Christiane Peitz: Habt ihr euch grundsätzliche Gedanken gemacht darüber, wie man einen Täter porträtiert? Ihr zeigt Girke ja nicht zu Hause im Wohnzimmer, sondern in einem inszenierten Kunstraum.

Johann Feindt: Es ist ja ein Dialog zwischen Trampe und Girke, also zwei Menschen, die aus demselben Gesellschaftssystem kommen, die beide für sich in Anspruch nehmen, von dieser sozialistischen Idee geprägt zu sein oder sogar dieses Ideal zu haben. Das hatte die Überlegung zur Folge, daß, wenn man ein Porträt macht über so einen, man, ohne es zu wollen, auch die Gesellschaft portraitiert, in der er groß geworden ist, die seinen Charakter geprägt hat. Deshalb haben wir diesen Kunstraum manchmal auch verlassen, haben die Eltern aufgesucht, die Lehrer. Die Frage war: Wo wird jemand zurechtgebogen, wie wirkt sich das aus?

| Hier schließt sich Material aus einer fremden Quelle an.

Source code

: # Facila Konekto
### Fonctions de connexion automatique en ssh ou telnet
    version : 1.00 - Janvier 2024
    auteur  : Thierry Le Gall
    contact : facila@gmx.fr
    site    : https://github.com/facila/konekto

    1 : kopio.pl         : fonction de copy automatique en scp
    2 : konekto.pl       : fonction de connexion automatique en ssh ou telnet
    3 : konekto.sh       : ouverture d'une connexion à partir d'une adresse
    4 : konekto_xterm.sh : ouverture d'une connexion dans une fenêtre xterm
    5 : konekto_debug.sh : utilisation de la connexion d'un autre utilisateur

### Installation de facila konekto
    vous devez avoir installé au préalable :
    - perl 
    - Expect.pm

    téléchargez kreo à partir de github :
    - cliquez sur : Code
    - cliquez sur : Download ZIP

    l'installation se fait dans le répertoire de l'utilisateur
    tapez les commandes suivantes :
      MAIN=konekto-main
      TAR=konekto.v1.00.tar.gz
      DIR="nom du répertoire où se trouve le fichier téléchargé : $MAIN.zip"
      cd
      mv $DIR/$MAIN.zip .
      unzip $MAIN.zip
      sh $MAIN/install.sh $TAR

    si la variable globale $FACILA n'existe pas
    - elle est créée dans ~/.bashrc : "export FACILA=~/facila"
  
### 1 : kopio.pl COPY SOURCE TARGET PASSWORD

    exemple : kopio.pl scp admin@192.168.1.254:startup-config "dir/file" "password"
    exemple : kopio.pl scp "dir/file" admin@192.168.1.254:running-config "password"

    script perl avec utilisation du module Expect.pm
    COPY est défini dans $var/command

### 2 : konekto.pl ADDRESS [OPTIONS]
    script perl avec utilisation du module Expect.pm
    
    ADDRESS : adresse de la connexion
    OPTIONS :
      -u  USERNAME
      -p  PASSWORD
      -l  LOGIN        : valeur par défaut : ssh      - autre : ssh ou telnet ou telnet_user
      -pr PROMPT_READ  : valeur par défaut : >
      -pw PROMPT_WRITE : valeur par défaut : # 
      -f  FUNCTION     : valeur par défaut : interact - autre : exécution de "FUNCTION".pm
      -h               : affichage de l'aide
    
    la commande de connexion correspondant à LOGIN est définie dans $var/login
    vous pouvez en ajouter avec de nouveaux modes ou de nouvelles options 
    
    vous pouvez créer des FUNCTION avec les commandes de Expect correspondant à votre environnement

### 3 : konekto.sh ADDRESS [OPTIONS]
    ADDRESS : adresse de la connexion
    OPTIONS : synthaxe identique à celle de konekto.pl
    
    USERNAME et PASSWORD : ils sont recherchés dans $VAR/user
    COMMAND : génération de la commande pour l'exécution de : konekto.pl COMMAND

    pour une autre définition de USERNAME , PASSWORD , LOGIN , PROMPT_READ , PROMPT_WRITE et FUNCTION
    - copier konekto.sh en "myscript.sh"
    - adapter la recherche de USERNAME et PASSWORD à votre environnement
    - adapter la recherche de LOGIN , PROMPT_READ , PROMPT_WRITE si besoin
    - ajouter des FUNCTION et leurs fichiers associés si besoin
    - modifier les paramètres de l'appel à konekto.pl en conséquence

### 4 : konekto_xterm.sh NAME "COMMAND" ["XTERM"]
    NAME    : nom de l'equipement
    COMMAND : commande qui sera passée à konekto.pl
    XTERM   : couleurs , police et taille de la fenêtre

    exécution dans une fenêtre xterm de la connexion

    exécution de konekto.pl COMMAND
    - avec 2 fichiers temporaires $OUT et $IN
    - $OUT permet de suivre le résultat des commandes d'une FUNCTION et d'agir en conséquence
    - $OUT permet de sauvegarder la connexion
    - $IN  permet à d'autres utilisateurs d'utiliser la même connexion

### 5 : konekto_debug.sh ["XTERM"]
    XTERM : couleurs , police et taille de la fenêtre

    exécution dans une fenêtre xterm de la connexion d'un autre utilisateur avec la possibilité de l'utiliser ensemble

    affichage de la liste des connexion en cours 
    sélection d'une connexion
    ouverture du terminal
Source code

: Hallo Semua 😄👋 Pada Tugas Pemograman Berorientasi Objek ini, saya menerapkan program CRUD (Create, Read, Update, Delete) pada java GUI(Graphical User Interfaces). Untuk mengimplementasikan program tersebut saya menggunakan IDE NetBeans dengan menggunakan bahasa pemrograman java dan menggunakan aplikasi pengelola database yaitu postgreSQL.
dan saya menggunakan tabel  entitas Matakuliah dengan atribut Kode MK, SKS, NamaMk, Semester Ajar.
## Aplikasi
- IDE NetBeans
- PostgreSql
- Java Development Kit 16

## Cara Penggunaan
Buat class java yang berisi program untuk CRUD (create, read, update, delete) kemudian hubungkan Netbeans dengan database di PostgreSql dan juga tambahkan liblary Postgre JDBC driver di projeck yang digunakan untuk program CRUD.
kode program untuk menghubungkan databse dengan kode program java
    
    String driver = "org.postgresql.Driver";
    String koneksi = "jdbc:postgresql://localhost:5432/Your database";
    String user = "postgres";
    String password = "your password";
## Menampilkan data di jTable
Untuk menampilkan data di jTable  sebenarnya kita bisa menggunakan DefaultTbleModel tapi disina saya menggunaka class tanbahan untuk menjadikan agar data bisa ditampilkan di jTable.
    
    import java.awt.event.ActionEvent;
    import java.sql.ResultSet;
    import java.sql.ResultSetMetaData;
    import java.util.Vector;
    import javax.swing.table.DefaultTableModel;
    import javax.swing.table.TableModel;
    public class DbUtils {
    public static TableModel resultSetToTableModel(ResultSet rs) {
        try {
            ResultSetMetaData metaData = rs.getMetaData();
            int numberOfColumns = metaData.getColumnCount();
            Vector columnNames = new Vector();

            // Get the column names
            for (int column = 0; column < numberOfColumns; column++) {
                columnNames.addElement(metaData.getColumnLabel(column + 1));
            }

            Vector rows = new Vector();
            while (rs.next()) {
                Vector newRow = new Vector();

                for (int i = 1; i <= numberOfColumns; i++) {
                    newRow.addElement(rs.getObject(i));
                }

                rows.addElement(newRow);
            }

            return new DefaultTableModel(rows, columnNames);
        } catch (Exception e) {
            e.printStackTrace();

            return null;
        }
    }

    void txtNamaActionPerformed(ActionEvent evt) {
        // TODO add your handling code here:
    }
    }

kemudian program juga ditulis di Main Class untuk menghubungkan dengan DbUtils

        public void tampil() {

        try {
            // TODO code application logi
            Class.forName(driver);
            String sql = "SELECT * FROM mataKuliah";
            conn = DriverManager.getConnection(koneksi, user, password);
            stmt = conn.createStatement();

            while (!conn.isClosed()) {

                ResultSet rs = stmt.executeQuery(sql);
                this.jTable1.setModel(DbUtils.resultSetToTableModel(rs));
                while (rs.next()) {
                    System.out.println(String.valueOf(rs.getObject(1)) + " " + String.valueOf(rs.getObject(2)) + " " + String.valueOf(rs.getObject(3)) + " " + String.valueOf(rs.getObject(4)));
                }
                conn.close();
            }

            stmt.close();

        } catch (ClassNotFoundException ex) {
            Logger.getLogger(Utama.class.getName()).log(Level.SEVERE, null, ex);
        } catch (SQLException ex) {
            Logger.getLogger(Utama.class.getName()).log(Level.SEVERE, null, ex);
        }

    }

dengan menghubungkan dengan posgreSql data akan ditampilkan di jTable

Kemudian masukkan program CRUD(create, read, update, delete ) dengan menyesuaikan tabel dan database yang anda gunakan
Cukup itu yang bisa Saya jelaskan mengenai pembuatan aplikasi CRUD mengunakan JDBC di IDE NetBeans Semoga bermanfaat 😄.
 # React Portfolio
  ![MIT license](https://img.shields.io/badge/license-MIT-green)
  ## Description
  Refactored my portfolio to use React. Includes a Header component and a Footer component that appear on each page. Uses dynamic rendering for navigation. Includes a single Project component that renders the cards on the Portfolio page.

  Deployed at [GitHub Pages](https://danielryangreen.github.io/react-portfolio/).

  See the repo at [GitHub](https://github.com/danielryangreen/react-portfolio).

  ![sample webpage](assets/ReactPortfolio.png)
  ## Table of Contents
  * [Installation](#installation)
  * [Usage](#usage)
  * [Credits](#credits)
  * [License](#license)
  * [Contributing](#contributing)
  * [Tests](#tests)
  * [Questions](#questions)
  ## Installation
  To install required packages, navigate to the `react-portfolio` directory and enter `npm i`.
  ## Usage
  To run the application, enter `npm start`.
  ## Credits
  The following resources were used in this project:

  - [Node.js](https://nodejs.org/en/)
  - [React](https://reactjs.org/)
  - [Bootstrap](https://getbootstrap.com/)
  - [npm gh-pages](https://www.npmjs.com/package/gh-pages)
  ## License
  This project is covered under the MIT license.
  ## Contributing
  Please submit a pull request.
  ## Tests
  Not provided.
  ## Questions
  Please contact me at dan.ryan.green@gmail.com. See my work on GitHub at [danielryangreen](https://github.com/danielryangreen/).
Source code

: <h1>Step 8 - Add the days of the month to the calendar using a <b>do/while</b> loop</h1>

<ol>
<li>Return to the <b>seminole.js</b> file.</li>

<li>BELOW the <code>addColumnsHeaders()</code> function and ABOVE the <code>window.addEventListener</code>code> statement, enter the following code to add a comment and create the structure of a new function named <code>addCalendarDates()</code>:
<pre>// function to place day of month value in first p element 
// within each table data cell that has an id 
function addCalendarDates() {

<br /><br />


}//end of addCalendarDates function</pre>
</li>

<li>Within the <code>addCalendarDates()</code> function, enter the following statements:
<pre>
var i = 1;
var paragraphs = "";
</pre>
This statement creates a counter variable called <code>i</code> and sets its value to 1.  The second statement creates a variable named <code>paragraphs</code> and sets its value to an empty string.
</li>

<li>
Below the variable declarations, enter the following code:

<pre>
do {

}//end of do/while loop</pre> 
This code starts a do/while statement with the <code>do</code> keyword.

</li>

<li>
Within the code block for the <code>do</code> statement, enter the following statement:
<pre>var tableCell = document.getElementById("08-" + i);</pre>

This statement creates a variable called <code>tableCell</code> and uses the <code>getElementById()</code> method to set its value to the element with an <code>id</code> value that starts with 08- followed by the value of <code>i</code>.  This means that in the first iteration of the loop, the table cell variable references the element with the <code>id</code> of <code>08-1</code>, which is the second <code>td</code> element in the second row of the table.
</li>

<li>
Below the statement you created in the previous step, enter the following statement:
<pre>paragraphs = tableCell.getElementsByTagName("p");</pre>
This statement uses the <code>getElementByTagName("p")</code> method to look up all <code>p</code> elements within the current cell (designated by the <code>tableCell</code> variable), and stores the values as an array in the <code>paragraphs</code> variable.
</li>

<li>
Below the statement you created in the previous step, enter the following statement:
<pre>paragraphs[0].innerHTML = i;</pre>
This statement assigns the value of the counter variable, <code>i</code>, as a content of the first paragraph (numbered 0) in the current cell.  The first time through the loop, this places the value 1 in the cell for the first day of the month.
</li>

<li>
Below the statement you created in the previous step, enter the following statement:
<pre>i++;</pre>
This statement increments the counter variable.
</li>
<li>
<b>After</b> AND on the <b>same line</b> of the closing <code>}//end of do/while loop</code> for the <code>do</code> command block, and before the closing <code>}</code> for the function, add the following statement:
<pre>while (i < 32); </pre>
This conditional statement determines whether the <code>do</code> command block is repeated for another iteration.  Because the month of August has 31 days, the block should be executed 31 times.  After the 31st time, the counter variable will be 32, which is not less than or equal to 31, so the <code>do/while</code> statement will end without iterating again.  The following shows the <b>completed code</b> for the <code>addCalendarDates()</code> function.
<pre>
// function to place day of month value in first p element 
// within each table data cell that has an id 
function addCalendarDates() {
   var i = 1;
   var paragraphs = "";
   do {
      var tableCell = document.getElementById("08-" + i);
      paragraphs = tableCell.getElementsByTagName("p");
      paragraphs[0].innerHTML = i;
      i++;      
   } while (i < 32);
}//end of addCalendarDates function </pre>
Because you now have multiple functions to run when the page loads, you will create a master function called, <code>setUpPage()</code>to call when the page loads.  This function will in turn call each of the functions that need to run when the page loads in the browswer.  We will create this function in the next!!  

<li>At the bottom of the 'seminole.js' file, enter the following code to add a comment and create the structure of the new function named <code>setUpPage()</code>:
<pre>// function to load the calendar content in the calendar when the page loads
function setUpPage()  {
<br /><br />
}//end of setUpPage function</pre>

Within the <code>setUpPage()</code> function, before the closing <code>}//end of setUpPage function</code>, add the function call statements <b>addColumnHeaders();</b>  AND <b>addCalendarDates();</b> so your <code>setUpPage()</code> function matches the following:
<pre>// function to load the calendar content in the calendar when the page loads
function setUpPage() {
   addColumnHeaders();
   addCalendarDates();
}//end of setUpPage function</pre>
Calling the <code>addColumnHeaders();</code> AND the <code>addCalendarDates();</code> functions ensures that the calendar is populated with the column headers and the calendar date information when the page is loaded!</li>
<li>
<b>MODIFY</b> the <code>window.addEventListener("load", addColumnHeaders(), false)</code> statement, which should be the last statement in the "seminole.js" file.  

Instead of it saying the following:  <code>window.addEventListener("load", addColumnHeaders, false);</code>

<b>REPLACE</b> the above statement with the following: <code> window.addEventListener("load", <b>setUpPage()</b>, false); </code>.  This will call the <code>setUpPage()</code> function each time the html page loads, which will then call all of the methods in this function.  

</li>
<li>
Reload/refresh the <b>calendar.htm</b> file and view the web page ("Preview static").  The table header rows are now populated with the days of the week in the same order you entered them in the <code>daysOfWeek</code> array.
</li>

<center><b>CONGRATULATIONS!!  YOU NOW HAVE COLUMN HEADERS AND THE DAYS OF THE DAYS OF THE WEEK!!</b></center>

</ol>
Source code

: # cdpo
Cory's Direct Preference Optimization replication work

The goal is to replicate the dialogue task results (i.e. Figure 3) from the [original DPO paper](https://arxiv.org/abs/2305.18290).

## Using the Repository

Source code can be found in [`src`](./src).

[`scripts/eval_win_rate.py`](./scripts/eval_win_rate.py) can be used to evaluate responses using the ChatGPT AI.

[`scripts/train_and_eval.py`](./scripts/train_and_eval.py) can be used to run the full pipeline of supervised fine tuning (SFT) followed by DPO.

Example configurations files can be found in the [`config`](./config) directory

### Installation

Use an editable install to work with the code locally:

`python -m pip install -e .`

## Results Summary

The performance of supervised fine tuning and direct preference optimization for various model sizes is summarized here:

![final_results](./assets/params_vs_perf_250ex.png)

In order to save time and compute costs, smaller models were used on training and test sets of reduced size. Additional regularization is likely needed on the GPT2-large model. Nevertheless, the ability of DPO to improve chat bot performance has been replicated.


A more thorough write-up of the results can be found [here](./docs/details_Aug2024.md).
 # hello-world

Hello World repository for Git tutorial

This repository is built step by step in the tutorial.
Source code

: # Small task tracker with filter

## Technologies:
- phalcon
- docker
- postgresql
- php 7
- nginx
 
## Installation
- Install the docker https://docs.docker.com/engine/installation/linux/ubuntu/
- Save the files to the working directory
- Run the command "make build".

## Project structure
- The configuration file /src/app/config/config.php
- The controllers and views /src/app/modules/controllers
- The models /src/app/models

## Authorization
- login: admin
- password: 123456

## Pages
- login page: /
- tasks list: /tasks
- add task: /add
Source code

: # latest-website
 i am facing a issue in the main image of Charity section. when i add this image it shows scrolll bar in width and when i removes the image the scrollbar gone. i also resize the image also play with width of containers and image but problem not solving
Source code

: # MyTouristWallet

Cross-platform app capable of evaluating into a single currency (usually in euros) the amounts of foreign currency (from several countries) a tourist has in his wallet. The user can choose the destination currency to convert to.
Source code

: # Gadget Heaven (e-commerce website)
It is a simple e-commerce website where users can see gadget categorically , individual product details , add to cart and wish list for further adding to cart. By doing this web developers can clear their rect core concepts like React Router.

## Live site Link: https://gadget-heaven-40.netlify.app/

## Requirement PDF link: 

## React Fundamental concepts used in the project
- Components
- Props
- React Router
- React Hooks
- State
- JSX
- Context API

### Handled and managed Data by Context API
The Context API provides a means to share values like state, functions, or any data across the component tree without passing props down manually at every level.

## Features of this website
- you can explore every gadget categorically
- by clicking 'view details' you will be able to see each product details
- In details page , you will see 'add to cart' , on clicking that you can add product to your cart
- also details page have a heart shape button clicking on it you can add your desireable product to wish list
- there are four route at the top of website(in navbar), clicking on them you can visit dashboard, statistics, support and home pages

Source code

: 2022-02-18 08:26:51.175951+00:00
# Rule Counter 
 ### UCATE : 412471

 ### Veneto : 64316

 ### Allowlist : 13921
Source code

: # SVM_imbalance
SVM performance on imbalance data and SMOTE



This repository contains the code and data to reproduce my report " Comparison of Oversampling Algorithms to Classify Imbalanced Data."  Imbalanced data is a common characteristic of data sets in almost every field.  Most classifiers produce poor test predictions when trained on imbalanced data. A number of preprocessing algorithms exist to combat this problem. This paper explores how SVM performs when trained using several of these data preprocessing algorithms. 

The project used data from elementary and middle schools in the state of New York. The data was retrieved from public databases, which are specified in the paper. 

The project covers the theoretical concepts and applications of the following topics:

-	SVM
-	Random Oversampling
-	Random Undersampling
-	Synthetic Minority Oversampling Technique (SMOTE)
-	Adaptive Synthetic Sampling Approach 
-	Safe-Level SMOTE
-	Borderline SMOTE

Die Notizen über den Schüler Jochen zum Beispiel...

Feindt: Ja, auf Wunsch des Vaters wurde von den Lehrern dieses Büchlein angelegt mit täglichen Eintragungen. Da wird also einer von Kindheit an von einer Kontrollinstanz begleitet und akzeptiert es. So ist es für ihn auch normal, andere zu kontrollieren. Was den Raum anbelangt, haben wir lange überlegt. In jedem Fall sollte die Person für den Zuschauer nicht durch das Interieur charakterisiert werden. Das ist ein legitimes Verfahren, aber diesmal wollten wir es nicht. Wir wollten so wenig Ablenkung wie möglich.

Tamara Trampe: Dieses Geprägtwerden durch die Umwelt in Kombination mit der Überzeugung, etwas Tugendhaftes getan zu haben, gab es in der deutschen Geschichte ja schon einmal. Da fällt jemand von einem Tag auf den andern aus einem System heraus, das ihm immer das Gefühl vermittelt hat, er tut etwas Richtiges. Plötzlich steht er da, alle zeigen mit dem Finger auf ihn und sagen, wir sind's nicht gewesen, aber du. Deshalb wollten wir es zeitloser inszenieren, nicht in einer Wohnung, DDR, 92.

Zwar gibt es in der Mitte des Films die Episode mit Jürgen Fuchs, aber keine direkte Konfrontation von Täter und Opfer. Warum?

Trampe: Eine Konfrontation ist immer etwas sehr Konkretes und geht die Gefahr ein, daß sie sich beschränkt auf die beiden, die einander gegenübersitzen. Die andern im Saal haben dann nichts damit zu tun.

Aber das Portrait, das ihr zeichnet, ist ja keineswegs verallgemeinernd. Jochen Girke steht ja nicht stellvertretend für einen Apparat, sondern es geht ja sehr konkret um diese eine Person.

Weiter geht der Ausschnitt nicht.